= Pingwings =

Children's television series

Pingwings is an animated black and white children's television series, comprising 18 ten-minute episodes, broadcast in the United Kingdom on ITV in three series of six programmes each, between 1961 and 1965. It first aired on Associated Rediffusion in February 1961. Created by Oliver Postgate and Peter Firmin of Smallfilms, it starred a family of penguin-like creatures (the word "Pingwing" is a pun on the word "penguin") who lived at the back of a barn on the fictional Berrydown Farm. The characters were knitted by Firmin's sister Gloria Wilson, and the animation was achieved using the stop motion technique.

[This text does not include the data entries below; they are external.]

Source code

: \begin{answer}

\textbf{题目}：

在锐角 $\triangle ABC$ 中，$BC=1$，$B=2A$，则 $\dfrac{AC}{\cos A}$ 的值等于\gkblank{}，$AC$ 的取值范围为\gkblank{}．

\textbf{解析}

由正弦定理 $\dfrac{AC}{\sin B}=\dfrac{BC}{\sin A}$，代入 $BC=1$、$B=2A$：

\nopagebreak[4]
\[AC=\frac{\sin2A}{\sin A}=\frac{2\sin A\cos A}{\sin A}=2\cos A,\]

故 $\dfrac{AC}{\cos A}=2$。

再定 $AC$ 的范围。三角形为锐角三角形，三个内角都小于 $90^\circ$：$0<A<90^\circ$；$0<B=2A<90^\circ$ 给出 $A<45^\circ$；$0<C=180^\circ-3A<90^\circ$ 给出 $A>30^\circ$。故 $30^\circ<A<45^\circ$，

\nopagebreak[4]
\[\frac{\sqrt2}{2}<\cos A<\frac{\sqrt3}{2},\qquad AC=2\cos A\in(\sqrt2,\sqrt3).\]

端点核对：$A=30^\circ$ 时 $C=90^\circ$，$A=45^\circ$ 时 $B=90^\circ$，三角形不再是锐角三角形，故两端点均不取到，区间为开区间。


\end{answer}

Some of the animated sequences were filmed in the open air. Such sequences were often intercut with live-action sequences, featuring Mr and Mrs Farmer and Gay the Goat. In this way the Pingwing family interacted with their neighbours on the farm. The series was in fact filmed partly "on location": since Peter Firmin and his wife lived in an old farmhouse, and the Smallfilms film studio was located in a disused barn adjacent to it, all the exteriors needed for the series were available literally on their doorstep.

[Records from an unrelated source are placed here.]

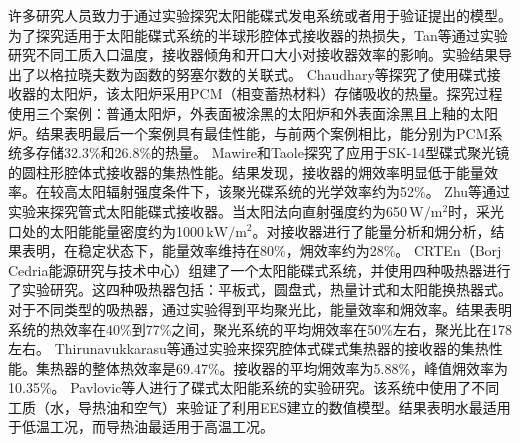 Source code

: 许多研究人员致力于通过实验探究太阳能碟式发电系统或者用于验证提出的模型。
为了探究适用于太阳能碟式系统的半球形腔体式接收器的热损失，Tan等\cite{Tan2014b}通过实验研究不同工质入口温度，接收器倾角和开口大小对接收器效率的影响。实验结果导出了以格拉晓夫数为函数的努塞尔数的关联式。
Chaudhary等\cite{Chaudhary2013}探究了使用碟式接收器的太阳炉，该太阳炉采用PCM（相变蓄热材料）存储吸收的热量。探究过程使用三个案例：普通太阳炉，外表面被涂黑的太阳炉和外表面涂黑且上釉的太阳炉。结果表明最后一个案例具有最佳性能，与前两个案例相比，能分别为PCM系统多存储32.3\%和26.8\%的热量。
Mawire和Taole\cite{Mawire2014}探究了应用于SK-14型碟式聚光镜的圆柱形腔体式接收器的集热性能。结果发现，接收器的㶲效率明显低于能量效率。在较高太阳辐射强度条件下，该聚光碟系统的光学效率约为52\%。
Zhu等\cite{Zhu2015}通过实验来探究管式太阳能碟式接收器。当太阳法向直射强度约为650$\,\mathrm{W/m^2}$时，采光口处的太阳能能量密度约为1000$\,\mathrm{kW/m^2}$。对接收器进行了能量分析和㶲分析，结果表明，在稳定状态下，能量效率维持在80\%，㶲效率约为28\%。
CRTEn（Borj Cedria能源研究与技术中心）组建了一个太阳能碟式系统，并使用四种吸热器进行了实验研究。这四种吸热器包括：平板式，圆盘式，热量计式和太阳能换热器式。对于不同类型的吸热器，通过实验得到平均聚光比，能量效率和㶲效率。结果表明系统的热效率在40\%到77\%之间，聚光系统的平均㶲效率在50\%左右，聚光比在178左右。
Thirunavukkarasu等\cite{Thirunavukkarasu2017}通过实验来探究腔体式碟式集热器的接收器的集热性能。集热器的整体热效率是69.47\%。接收器的平均㶲效率为5.88\%，峰值㶲效率为10.35\%。
Pavlovic等人\cite{Pavlovic2017}进行了碟式太阳能系统的实验研究。该系统中使用了不同工质（水，导热油和空气）来验证了利用EES建立的数值模型。结果表明水最适用于低温工况，而导热油最适用于高温工况。

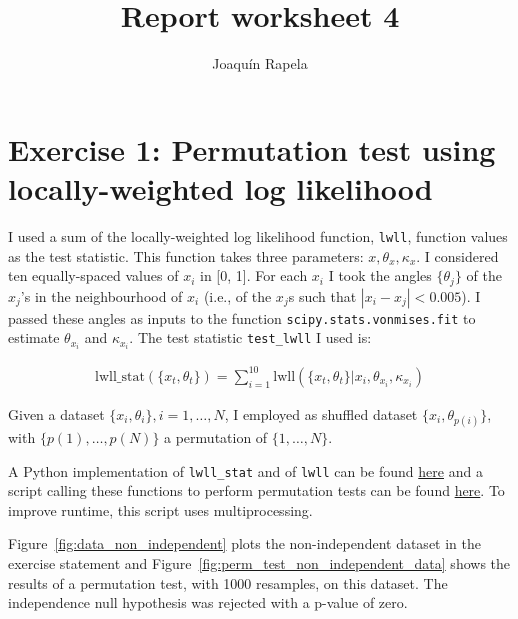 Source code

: \documentclass[12pt]{article}
\title{Report worksheet 4}
\author{Joaqu\'{i}n Rapela}
\begin{document}
\maketitle

\section*{Exercise 1: Permutation test using locally-weighted log likelihood}

I used a sum of the locally-weighted log likelihood function, \texttt{lwll},
function values as the test statistic. This function takes three parameters:
$x, \theta_x, \kappa_x$. I considered ten equally-spaced values of $x_i$ in [0,
1]. For each $x_i$ I took the angles $\{\theta_j\}$ of the $x_j$'s in the
neighbourhood of $x_i$ (i.e., of the $x_j$s such that $|x_i-x_j|<0.005$). I
passed these angles as inputs to the function \texttt{scipy.stats.vonmises.fit}
to estimate $\theta_{x_i}$ and $\kappa_{x_i}$. The test statistic
\texttt{test\_lwll} I used is:

\begin{align}
    \text{lwll\_stat}(\{x_t,\theta_t\})=\sum_{i=1}^{10}\text{lwll}\left(\{x_t,\theta_t\}|x_i,\theta_{x_i},\kappa_{x_i}\right)
\end{align}

Given a dataset $\{x_i, \theta_i\}, i=1,\ldots,N$, I employed as shuffled dataset
$\{x_i, \theta_{p(i)}\}$, with $\{p(1),\ldots,p(N)\}$ a permutation of
$\{1,\ldots,N\}$.

A Python implementation of \texttt{lwll\_stat} and of \texttt{lwll} can be
found
\href{https://github.com/joacorapela/neuroinformatics23/blob/master/worksheets/ws4/mySolution/code/scripts/utils.py}{here}
and a script calling these functions to perform permutation tests can be found
\href{https://github.com/joacorapela/neuroinformatics23/blob/master/worksheets/ws4/mySolution/code/scripts/doPermutationTestLWLL.py}{here}.
To improve runtime, this script uses multiprocessing.

Figure~\ref{fig:data_non_independent} plots the non-independent 
dataset in the exercise statement and
Figure~\ref{fig:perm_test_non_independent_data} shows the results of a
permutation test, with 1000 resamples, on this dataset. The independence null
hypothesis was rejected with a p-value of zero.
\end{document}
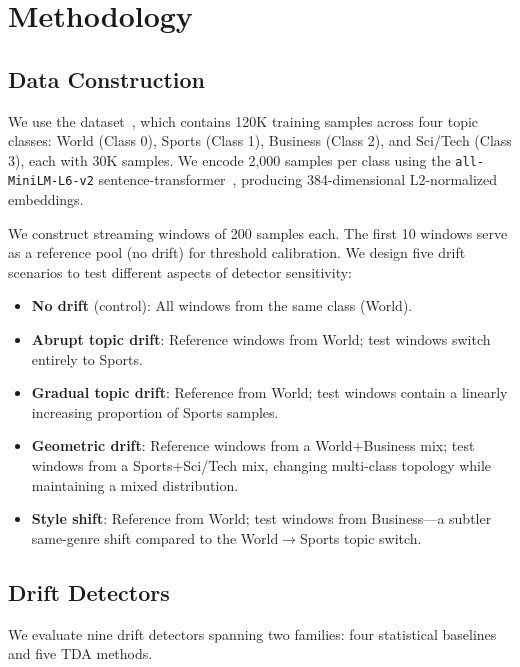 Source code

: \section{Methodology}
\label{sec:method}

\subsection{Data Construction}
\label{sec:data}

We use the \agnews dataset~\cite{zhang2015character}, which contains 120K training samples across four topic classes: World (Class 0), Sports (Class 1), Business (Class 2), and Sci/Tech (Class 3), each with 30K samples. We encode 2{,}000 samples per class using the \texttt{all-MiniLM-L6-v2} sentence-transformer~\cite{reimers2019sentence}, producing 384-dimensional L2-normalized embeddings.

We construct streaming windows of 200 samples each. The first 10 windows serve as a reference pool (no drift) for threshold calibration. We design five drift scenarios to test different aspects of detector sensitivity:

\begin{itemize}[leftmargin=*,itemsep=2pt,topsep=2pt]
    \item \textbf{No drift} (control): All windows from the same class (World).
    \item \textbf{Abrupt topic drift}: Reference windows from World; test windows switch entirely to Sports.
    \item \textbf{Gradual topic drift}: Reference from World; test windows contain a linearly increasing proportion of Sports samples.
    \item \textbf{Geometric drift}: Reference windows from a World+Business mix; test windows from a Sports+Sci/Tech mix, changing multi-class topology while maintaining a mixed distribution.
    \item \textbf{Style shift}: Reference from World; test windows from Business---a subtler same-genre shift compared to the World$\to$Sports topic switch.
\end{itemize}

\subsection{Drift Detectors}
\label{sec:detectors}

We evaluate nine drift detectors spanning two families: four statistical baselines and five TDA methods.

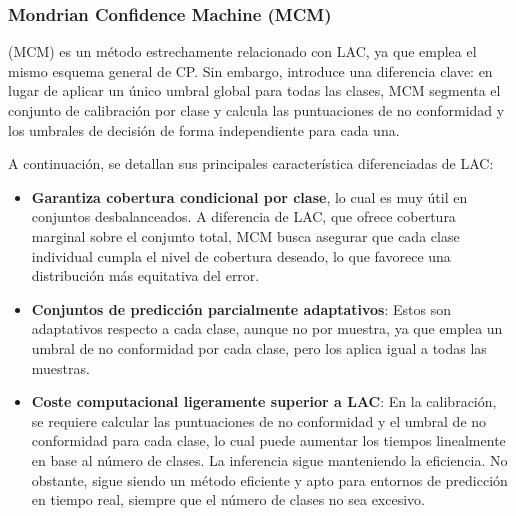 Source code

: 

\subsubsection{Mondrian Confidence Machine (MCM)}

(MCM) \cite{vovk2003} es un método estrechamente relacionado con LAC, ya que emplea el mismo esquema general de CP. Sin embargo, introduce una diferencia clave: en lugar de aplicar un único umbral global para todas las clases, MCM segmenta el conjunto de calibración por clase y calcula las puntuaciones de no conformidad y los umbrales de decisión de forma independiente para cada una.

A continuación, se detallan sus principales característica diferenciadas de LAC:

\begin{itemize}

    \item \textbf{Garantiza cobertura condicional por clase}, lo cual es muy útil en conjuntos desbalanceados. A diferencia de LAC, que ofrece cobertura marginal sobre el conjunto total, MCM busca asegurar que cada clase individual cumpla el nivel de cobertura deseado, lo que favorece una distribución más equitativa del error.
    
    \item \textbf{Conjuntos de predicción parcialmente adaptativos}: Estos son adaptativos respecto a cada clase, aunque no por muestra, ya que emplea un umbral de no conformidad por cada clase, pero los aplica igual a todas las muestras.  

    \item \textbf{Coste computacional ligeramente superior a LAC}: En la calibración, se requiere calcular las puntuaciones de no conformidad y el umbral de no conformidad para cada clase, lo cual puede aumentar los tiempos linealmente en base al número de clases. La inferencia sigue manteniendo la eficiencia. No obstante, sigue siendo un método eficiente y apto para entornos de predicción en tiempo real, siempre que el número de clases no sea excesivo.

\end{itemize}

The series was captured on 16mm black-and-white film. All of the voices were provided by Oliver Postgate and Olwen Griffiths.

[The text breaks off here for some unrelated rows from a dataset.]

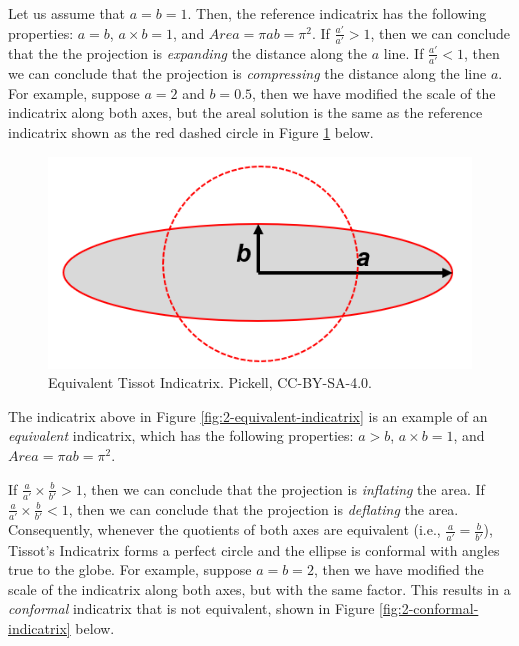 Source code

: \documentclass[
]{book}
\begin{document}
Let us assume that \(a = b = 1\). Then, the reference indicatrix has the following properties: \(a=b\), \(a×b=1\), and \(Area=πab=π^2\). If \(\frac{a'}{a'}>1\), then we can conclude that the the projection is \emph{expanding} the distance along the \(a\) line. If \(\frac{a'}{a'}<1\), then we can conclude that the projection is \emph{compressing} the distance along the line \(a\). For example, suppose \(a=2\) and \(b=0.5\), then we have modified the scale of the indicatrix along both axes, but the areal solution is the same as the reference indicatrix shown as the red dashed circle in Figure \ref{fig:2-reference-equivalent} below.

\begin{figure}
\includegraphics[width=0.75\linewidth]{images/02-equivalent-indicatrix} \caption{Equivalent Tissot Indicatrix. Pickell, CC-BY-SA-4.0.}\label{fig:2-reference-equivalent}
\end{figure}

The indicatrix above in Figure \ref{fig:2-equivalent-indicatrix} is an example of an \emph{equivalent} indicatrix, which has the following properties: \(a>b\), \(a×b=1\), and \(Area=πab=π^2\).

If \(\frac{a}{a'}×\frac{b}{b'}>1\), then we can conclude that the projection is \emph{inflating} the area. If \(\frac{a}{a'}×\frac{b}{b'}<1\), then we can conclude that the projection is \emph{deflating} the area. Consequently, whenever the quotients of both axes are equivalent (i.e., \(\frac{a}{a'}=\frac{b}{b'}\)), Tissot's Indicatrix forms a perfect circle and the ellipse is conformal with angles true to the globe. For example, suppose \(a=b=2\), then we have modified the scale of the indicatrix along both axes, but with the same factor. This results in a \emph{conformal} indicatrix that is not equivalent, shown in Figure \ref{fig:2-conformal-indicatrix} below.
\end{document}
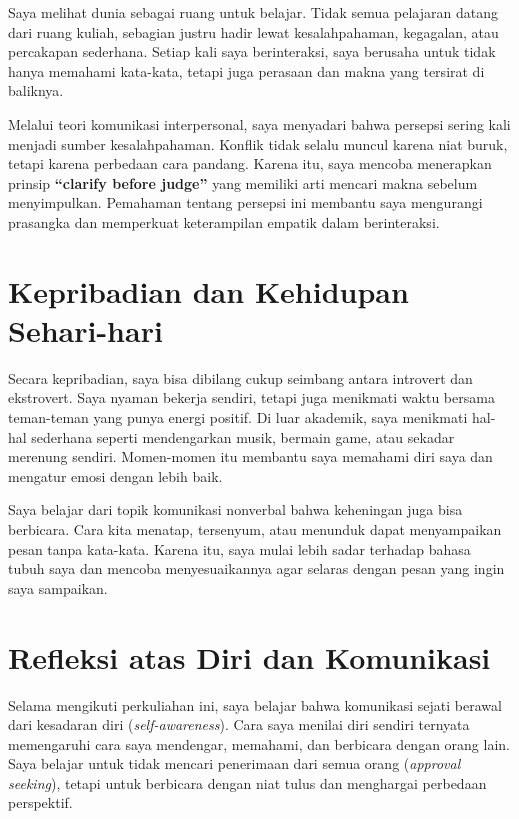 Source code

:\documentclass[
  letterpaper,
  DIV=11,
  numbers=noendperiod]{scrreprt}
\begin{document}
Saya melihat dunia sebagai ruang untuk belajar. Tidak semua pelajaran
datang dari ruang kuliah, sebagian justru hadir lewat kesalahpahaman,
kegagalan, atau percakapan sederhana. Setiap kali saya berinteraksi,
saya berusaha untuk tidak hanya memahami kata-kata, tetapi juga perasaan
dan makna yang tersirat di baliknya.

Melalui teori komunikasi interpersonal, saya menyadari bahwa persepsi
sering kali menjadi sumber kesalahpahaman. Konflik tidak selalu muncul
karena niat buruk, tetapi karena perbedaan cara pandang. Karena itu,
saya mencoba menerapkan prinsip \textbf{``clarify before judge''} yang
memiliki arti mencari makna sebelum menyimpulkan. Pemahaman tentang
persepsi ini membantu saya mengurangi prasangka dan memperkuat
keterampilan empatik dalam berinteraksi.

\section{Kepribadian dan Kehidupan
Sehari-hari}\label{kepribadian-dan-kehidupan-sehari-hari}

Secara kepribadian, saya bisa dibilang cukup seimbang antara introvert
dan ekstrovert. Saya nyaman bekerja sendiri, tetapi juga menikmati waktu
bersama teman-teman yang punya energi positif. Di luar akademik, saya
menikmati hal-hal sederhana seperti mendengarkan musik, bermain game,
atau sekadar merenung sendiri. Momen-momen itu membantu saya memahami
diri saya dan mengatur emosi dengan lebih baik.

Saya belajar dari topik komunikasi nonverbal bahwa keheningan juga bisa
berbicara. Cara kita menatap, tersenyum, atau menunduk dapat
menyampaikan pesan tanpa kata-kata. Karena itu, saya mulai lebih sadar
terhadap bahasa tubuh saya dan mencoba menyesuaikannya agar selaras
dengan pesan yang ingin saya sampaikan.

\section{Refleksi atas Diri dan
Komunikasi}\label{refleksi-atas-diri-dan-komunikasi}

Selama mengikuti perkuliahan ini, saya belajar bahwa komunikasi sejati
berawal dari kesadaran diri (\emph{self-awareness}). Cara saya menilai
diri sendiri ternyata memengaruhi cara saya mendengar, memahami, dan
berbicara dengan orang lain. Saya belajar untuk tidak mencari penerimaan
dari semua orang (\emph{approval seeking}), tetapi untuk berbicara
dengan niat tulus dan menghargai perbedaan perspektif.
\end{document}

A short sequence of Pingwings is available on the CD accompanying Oliver Postgate's autobiography, and a DVD of the 18 episodes is also available, from the Dragons' Friendly Society.

The music for the series was composed by Vernon Elliot, and performed by him with the oboist Sidney Sutcliffe.

== Broadcasts ==
Series One

Episode 1: "The Happy Event"

Episode 2: "The Ice Cream Tree"

Episode 3: "The New House"

Episode 4: "Baby Pingwing"

Episode 5: "The Sorry Birds"

Episode 6: "The Seaside"

Series Two

Episode 7: "Robinson Pingwing"

Episode 8: "The Fish"

Episode 9: "Mrs Pingwing"

Episode 10: "The Flying Birds"

Episode 11: "The Rag Doll"

Episode 12: "Visitors"

Series Three

Episode 13: "A Game of Spoonball"

Episode 14: "Moving House"

Episode 15: "Buying and Selling"

Episode 16: "Ice Cream for Tea"

Episode 17: "A Proper Kitchen"

Episode 18: "Mrs Pingwing's Entertainment"

== Characters ==
Mr Pingwing

The father figure, portrayed as less than bright but loves his family.

Mrs Pingwing

The archetypal mother figure, she wears an apron.

Paul Pingwing

The eldest child, and technically minded and overconfident, he wears a hat.

Penny Pingwing

Paul's younger sister, she wears an apron.

Baby Pingwing

Egg laid in episode one and hatched in episode four, he frequently gets into trouble.

The Pog

A strange, wise pig-like creature that Mr. Pingwing often asks for advice in later episodes.

Gay the Goat

Gay has a large role in episode two and remains a background character elsewhere. She is deaf and kindly and a live action character.